Let us avert a constitutional crisis and not stoke one

President Adama Barrow 
Most Gambians agree on two things - 1.  that former dictator Jammeh was terrible and corrupt and 2. The 1997 Constitution is deeply flawed.

Now that the first point is history because Jammeh is no longer in power to continue to inflict harm on Gambians and the country, the second point has taken on added importance because of its urgency and the potentially harmful consequences, if left unaddressed.

Even legal experts will agree with laypersons that the flaws in the constitution are numerous enough to warrant a Constitutional Review Commission to be established to "clean it up" to make it a truly republican legal document designed to protect the rights and liberties of everyone living within territorial Gambia but also to protect the State against individuals and entities that can do it harm.

The Gambian Constitution, with all its numerous amendments, can best be described as an overly decorated Christmas tree with ornaments hanging from every conceivable branch to obscure the less than perfect shape of the tree.  Jammeh was a master at exploiting the shiny object syndrome.  And while we are on the subject, can someone tell me the utility in the Office of the Ombudsman and what it has done for you lately.  Probably, absolutely zilch.

Despite all its flaws, and with time, Jammeh made sure that the Constitution worked for him and which he exploited as one of his most potent instrument of repression and control by personally and carefully designing to punish both his actual and potential political opponents.

Which brings us to the immediate problem facing the Barrow Administration of appointing a cabinet.
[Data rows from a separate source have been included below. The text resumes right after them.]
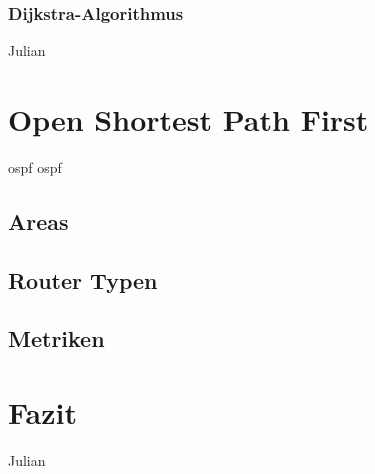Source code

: \documentclass[1pt,a4paper,final]{article}
\begin{document}
\subsubsection{Dijkstra-Algorithmus}
Julian
\section{Open Shortest Path First}
\ac{ospf} \ac{ospf}
\subsection{Areas}
\subsection{Router Typen}
\subsection{Metriken}
\section{Fazit}
Julian

\clearpage
\nocite{*}
\printbibliography
\end{document}
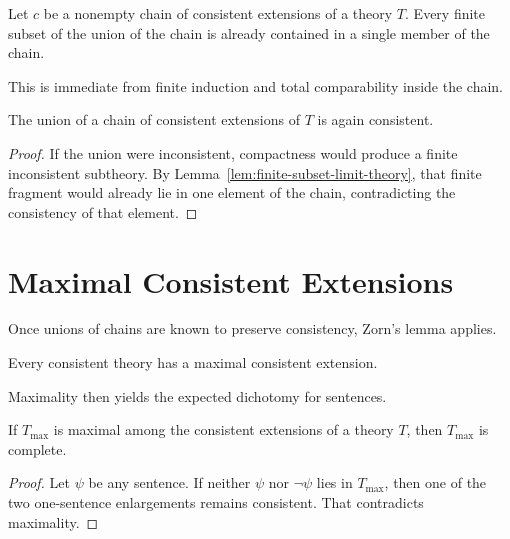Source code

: \begin{lemma}
\label{lem:finite-subset-limit-theory}
Let $c$ be a nonempty chain of consistent extensions of a theory $T$. Every
finite subset of the union of the chain is already contained in a single member
of the chain.
\end{lemma}

This is immediate from finite induction and total comparability inside the
chain.

\begin{proposition}
\label{prop:consis-limit}
The union of a chain of consistent extensions of $T$ is again consistent.
\end{proposition}

\begin{proof}
If the union were inconsistent, compactness would produce a finite inconsistent
subtheory. By Lemma~\ref{lem:finite-subset-limit-theory}, that finite fragment
would already lie in one element of the chain, contradicting the consistency of
that element.
\end{proof}

\section{Maximal Consistent Extensions}

Once unions of chains are known to preserve consistency, Zorn's lemma applies.

\begin{theorem}
\label{thm:maximal-extension}
Every consistent theory has a maximal consistent extension.
\end{theorem}

Maximality then yields the expected dichotomy for sentences.

\begin{proposition}
\label{prop:maximal-is-complete}
If $T_{\max}$ is maximal among the consistent extensions of a theory $T$, then
$T_{\max}$ is complete.
\end{proposition}

\begin{proof}
Let $\psi$ be any sentence. If neither $\psi$ nor $\neg \psi$ lies in
$T_{\max}$, then one of the two one-sentence enlargements remains consistent.
That contradicts maximality.
\end{proof}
Following the announcement that Fatoumatta Tambajang has been selected to serve as the new administration's Vice President, one of Jammeh favorite ploys of using age to disqualify political opponents has come into sharp and urgent focus.

To focus attention on age and not on the justness of the law and whether it is morally right to deny an incoming administration - a successor to one of Africa's - if not the world's - most corrupt leaders the right to select the best and the brightest to give Barrow a fighting chance.   We all know that these laws were designed specifically to limit the number of opportunities Ousainou Darboe will have in contesting the presidency, and any other likely opponent of Jammeh, for that matter, from the other political parties.
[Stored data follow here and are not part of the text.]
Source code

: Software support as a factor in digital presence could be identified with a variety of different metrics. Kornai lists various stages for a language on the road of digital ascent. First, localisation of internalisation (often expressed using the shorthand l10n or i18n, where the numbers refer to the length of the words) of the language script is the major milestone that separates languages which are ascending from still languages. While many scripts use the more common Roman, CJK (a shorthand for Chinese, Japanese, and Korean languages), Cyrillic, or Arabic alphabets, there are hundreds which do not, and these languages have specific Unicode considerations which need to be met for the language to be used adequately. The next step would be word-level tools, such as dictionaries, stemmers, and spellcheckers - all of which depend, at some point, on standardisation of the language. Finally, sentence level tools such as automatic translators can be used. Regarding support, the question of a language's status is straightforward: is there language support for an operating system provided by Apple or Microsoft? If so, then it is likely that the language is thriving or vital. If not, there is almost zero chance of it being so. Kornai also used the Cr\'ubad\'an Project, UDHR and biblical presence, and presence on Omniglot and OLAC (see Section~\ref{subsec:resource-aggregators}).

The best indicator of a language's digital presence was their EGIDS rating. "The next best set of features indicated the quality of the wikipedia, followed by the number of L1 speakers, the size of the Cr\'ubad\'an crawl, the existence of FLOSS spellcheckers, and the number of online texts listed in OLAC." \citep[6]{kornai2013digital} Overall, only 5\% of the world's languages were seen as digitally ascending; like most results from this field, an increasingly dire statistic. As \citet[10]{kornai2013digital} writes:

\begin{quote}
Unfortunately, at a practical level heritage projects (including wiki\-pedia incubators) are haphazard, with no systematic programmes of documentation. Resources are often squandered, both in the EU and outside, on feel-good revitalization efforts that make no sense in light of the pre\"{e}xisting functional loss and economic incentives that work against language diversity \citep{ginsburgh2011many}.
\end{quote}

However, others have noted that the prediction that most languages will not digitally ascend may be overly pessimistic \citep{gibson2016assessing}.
Jammeh, of course, could not have done all these bad things without the active participation and consent of a willing National Assembly.   They must, therefore, share the blame in putting a nation already at the brink in further danger because laws that were designed purposely to limit access to political power which may be consistent with dictatorship but totally repugnant and inconsistent with the democratic principles we are demanding that the Barrow administration adopt and practice.

President Barrow must meet with the Speaker of the National Assembly and the Majority and Minority Leaders of  APRC and NRP and urge them to convene an emergency meeting of the National Assembly to address the age, residency (for voting purposes) and other obstacles that were deliberately legislated, effectively relegating Gambians over 65 years to second class citizenship.

The National Assembly members have been part of the problem.  They must be part of the solution,  They must sit continually, if necessary, to help the new administration clean up the mess.  As an emergency measure, an omnibus bill repealing all these clauses that were clearly targeted at the opposition should be able to solve the immediate problems facing the incoming administration.  A Constitutional Review Commission to address the constitution in whole will not be supplanted by these immediate remedial measures.

It is our view that this is not the constitutional crisis some would like us to believe.  It is a bad, repugnant and odious law, it needs to be gotten rid of, one way or the other.  Extraordinary situations of this nature requires extraordinary remedial action and not verbose arguments about obnoxious laws that have been inherited by the new administrations.

We appreciate the security concerns that might have contributed to Barrow's extended stay in Dakar but it is difficult to justify staying a further day in the Senegalese capital while urgent state matters keep piling up by the minute.  ECOWAS and Senegal through ECOMIC forces should be in a position to provide the new president with adequate security that will allow him to get to work immediately.  Action, and solutions to our mounting problems are what's required right now,  The matter can be resolved legally and constitutionally without it turning into a full blown constitutional crisis, as some have already characterized it.  But if we stoke it, for whatever reason, it will be one.